ETHNOLOGY AND CINEMA

After the Ocean – filming ©tomaBaqueni

Cinema and anthropology came into being at the end of the 19th century. In this period of consolidation of the English and French colonial empires, it was necessary to bring back the world of the natives “as it was”, as witnessed by films, objects, music recordings and photographs. This is how the great expeditions were filmed from the end of the 19th century onwards, and how ethnologists set off to the farthest reaches of the conquered territories. From then on, cinema and museography remained tied to this discipline.

“CULTURAL IDIOTS”

After the Second World War, ethnographic film emerged as a counterpoint to colonialist documents. The dominant and misleading ideology was countered by an objective “scientific” view of the natives. The academic guaranteed what was said with an unambiguous commentary describing local traditions and the authenticity of the wilderness. Some even took the watches off the natives’ wrists! Occasionally a local witness would speak, but this was always to corroborate what was being said from above.

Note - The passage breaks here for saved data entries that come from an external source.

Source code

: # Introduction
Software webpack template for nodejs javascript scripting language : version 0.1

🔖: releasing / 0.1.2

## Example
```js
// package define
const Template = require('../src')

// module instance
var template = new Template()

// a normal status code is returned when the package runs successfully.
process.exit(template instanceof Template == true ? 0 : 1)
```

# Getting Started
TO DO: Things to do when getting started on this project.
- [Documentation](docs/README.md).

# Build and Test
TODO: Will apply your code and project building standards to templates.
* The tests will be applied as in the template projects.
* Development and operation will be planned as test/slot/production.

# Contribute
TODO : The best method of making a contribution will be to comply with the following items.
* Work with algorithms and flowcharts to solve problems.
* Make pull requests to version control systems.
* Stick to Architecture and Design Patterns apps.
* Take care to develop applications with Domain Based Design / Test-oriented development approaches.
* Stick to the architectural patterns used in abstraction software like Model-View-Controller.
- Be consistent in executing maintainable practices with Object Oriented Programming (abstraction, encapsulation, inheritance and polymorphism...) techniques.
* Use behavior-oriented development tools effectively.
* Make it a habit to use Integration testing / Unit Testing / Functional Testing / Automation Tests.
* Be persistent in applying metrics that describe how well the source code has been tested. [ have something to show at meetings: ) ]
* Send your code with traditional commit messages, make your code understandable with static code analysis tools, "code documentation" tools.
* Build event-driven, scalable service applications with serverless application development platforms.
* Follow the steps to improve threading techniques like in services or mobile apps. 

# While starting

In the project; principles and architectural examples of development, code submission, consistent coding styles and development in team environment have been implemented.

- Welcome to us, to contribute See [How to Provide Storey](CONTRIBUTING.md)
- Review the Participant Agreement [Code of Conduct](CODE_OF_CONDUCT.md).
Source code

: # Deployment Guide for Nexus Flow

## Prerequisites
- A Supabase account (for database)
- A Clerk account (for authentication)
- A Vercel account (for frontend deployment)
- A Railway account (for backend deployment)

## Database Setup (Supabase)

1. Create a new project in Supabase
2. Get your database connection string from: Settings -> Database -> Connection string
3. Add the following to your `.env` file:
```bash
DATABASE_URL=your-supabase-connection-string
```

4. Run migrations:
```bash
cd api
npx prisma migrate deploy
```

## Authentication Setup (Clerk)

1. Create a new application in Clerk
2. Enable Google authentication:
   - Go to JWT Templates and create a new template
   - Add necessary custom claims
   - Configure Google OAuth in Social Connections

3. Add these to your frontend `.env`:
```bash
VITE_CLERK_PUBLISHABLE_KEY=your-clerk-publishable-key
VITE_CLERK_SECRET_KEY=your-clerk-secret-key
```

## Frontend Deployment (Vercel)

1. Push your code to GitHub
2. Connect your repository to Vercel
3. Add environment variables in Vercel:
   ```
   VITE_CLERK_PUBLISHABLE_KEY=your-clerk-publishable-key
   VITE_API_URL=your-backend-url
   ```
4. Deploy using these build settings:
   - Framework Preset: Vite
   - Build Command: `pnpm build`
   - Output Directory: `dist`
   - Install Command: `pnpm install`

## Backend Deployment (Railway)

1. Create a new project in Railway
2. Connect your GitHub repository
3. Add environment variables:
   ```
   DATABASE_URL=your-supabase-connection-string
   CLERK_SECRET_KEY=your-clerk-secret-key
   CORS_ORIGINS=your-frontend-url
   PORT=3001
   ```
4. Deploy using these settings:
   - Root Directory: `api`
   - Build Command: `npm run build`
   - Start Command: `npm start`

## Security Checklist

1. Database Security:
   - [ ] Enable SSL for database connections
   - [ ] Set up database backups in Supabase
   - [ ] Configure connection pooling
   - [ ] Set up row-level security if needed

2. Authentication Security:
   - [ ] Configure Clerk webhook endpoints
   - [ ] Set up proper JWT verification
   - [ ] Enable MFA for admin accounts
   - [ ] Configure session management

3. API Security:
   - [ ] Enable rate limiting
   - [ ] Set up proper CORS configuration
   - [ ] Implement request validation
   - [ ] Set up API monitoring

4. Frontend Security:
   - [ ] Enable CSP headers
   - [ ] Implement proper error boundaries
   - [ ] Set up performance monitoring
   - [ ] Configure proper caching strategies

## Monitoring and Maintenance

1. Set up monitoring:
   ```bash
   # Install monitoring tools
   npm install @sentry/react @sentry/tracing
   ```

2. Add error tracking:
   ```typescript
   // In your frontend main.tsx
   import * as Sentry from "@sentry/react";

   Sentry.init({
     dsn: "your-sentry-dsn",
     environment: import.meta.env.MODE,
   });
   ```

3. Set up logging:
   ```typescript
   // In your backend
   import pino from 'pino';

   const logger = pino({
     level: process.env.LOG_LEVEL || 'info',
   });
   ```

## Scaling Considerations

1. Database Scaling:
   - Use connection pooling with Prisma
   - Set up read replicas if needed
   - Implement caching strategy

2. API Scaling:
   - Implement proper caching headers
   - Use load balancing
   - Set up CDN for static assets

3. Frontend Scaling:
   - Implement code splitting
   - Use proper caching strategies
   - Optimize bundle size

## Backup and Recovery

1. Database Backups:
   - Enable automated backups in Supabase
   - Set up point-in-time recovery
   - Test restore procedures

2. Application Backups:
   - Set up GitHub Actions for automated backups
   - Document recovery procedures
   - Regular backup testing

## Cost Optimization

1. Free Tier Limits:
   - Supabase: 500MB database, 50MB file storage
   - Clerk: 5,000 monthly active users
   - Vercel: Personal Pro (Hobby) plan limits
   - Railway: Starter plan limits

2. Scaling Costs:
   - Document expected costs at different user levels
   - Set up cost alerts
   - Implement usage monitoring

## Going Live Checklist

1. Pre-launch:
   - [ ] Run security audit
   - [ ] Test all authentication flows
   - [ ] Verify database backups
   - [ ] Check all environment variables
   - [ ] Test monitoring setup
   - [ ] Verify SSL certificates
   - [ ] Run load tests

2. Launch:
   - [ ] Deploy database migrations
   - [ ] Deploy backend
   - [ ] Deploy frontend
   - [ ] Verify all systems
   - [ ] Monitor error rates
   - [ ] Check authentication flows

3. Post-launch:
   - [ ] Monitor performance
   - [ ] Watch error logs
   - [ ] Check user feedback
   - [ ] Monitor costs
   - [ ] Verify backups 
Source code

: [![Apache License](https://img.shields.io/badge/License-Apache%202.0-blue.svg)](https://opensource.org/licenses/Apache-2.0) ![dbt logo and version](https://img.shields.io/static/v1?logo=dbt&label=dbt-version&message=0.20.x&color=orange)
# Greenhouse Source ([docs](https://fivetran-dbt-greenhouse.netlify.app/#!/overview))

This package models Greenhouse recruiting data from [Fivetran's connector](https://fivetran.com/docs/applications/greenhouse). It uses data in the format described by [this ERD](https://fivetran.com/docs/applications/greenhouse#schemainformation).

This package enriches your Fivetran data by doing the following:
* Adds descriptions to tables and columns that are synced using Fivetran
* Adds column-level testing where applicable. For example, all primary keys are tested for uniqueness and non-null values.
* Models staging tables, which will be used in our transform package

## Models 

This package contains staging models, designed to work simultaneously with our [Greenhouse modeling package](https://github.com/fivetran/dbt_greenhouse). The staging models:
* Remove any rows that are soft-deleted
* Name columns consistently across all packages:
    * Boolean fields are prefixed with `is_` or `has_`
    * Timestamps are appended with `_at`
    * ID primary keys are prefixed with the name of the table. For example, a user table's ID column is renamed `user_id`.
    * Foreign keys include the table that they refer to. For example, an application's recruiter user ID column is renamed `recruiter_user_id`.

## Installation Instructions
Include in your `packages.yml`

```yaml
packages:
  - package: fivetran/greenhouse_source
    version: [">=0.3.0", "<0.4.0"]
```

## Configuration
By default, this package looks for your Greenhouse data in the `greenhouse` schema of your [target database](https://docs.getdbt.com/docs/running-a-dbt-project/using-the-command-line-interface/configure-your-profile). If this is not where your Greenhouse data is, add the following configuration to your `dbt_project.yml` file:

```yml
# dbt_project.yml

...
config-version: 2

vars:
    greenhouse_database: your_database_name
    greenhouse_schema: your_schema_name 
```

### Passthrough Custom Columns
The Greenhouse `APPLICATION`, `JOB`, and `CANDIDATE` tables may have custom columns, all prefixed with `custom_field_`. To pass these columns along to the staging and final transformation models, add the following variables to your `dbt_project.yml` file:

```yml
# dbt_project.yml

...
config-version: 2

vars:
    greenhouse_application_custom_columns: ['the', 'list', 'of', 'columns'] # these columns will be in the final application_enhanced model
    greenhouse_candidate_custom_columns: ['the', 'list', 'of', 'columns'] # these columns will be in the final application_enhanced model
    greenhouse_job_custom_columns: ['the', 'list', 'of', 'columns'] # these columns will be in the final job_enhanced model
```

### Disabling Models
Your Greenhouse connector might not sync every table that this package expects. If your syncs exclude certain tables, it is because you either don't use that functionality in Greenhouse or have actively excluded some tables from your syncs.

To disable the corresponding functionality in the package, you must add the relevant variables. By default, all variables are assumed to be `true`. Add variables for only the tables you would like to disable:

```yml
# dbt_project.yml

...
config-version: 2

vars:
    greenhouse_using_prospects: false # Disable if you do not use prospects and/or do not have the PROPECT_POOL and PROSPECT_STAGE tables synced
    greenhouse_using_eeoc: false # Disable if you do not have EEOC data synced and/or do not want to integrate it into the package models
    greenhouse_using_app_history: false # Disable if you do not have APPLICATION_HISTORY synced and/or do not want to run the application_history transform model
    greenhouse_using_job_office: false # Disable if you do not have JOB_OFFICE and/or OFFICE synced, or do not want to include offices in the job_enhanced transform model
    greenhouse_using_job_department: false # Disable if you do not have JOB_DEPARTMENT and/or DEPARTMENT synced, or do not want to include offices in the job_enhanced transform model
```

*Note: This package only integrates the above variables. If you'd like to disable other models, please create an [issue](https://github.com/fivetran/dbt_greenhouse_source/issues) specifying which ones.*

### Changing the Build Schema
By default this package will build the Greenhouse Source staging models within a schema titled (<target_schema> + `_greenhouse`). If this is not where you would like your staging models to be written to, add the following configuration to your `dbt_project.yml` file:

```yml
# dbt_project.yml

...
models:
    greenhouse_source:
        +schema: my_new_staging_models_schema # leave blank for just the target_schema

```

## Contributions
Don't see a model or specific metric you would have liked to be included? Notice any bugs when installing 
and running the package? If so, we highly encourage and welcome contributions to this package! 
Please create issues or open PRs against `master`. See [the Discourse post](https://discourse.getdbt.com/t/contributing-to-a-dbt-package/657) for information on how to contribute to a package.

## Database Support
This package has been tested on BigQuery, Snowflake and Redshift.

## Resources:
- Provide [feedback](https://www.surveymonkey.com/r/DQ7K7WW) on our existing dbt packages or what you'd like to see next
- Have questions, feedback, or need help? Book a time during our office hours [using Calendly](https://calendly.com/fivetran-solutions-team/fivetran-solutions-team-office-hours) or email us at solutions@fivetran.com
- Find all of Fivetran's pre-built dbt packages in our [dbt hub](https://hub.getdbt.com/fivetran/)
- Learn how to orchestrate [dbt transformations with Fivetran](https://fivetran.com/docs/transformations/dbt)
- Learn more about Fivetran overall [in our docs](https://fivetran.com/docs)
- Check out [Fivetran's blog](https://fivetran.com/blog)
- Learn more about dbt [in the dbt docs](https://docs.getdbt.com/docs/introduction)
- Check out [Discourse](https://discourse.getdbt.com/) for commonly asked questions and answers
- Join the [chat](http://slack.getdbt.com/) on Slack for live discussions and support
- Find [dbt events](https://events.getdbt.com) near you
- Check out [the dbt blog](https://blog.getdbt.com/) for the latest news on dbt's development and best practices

The actors – individuals or groups – were reduced to functions: the hunter, the healer, the priest… “cultural idiots”, as Harold Garfinkel ironically put it. Images and sounds were merely used to illustrate the discourse. The explanation padlocked any identities, dynamics or contradictions that might arise, subjugating the viewer to univocal knowledge.

For me, this was neither cinema nor ethnography. I discovered that explanation, the central register of science, was the enemy of the image, which escapes the discursive logic of words. One of the intrinsic strengths of cinema is silence and emptiness.

Contes et Décomptes – Aaton camera and Nagra recorder – Niger

From the opening scenes of the film Les Temps du pouvoir, (Times of Power) I realised that filming was transforming my relationship with the field, compared with the days of written notes and a few photos. Whether you’re in front of the camera or behind it, you enter into a co-creation that acts upon us [filmer/filmed] just as we act upon it.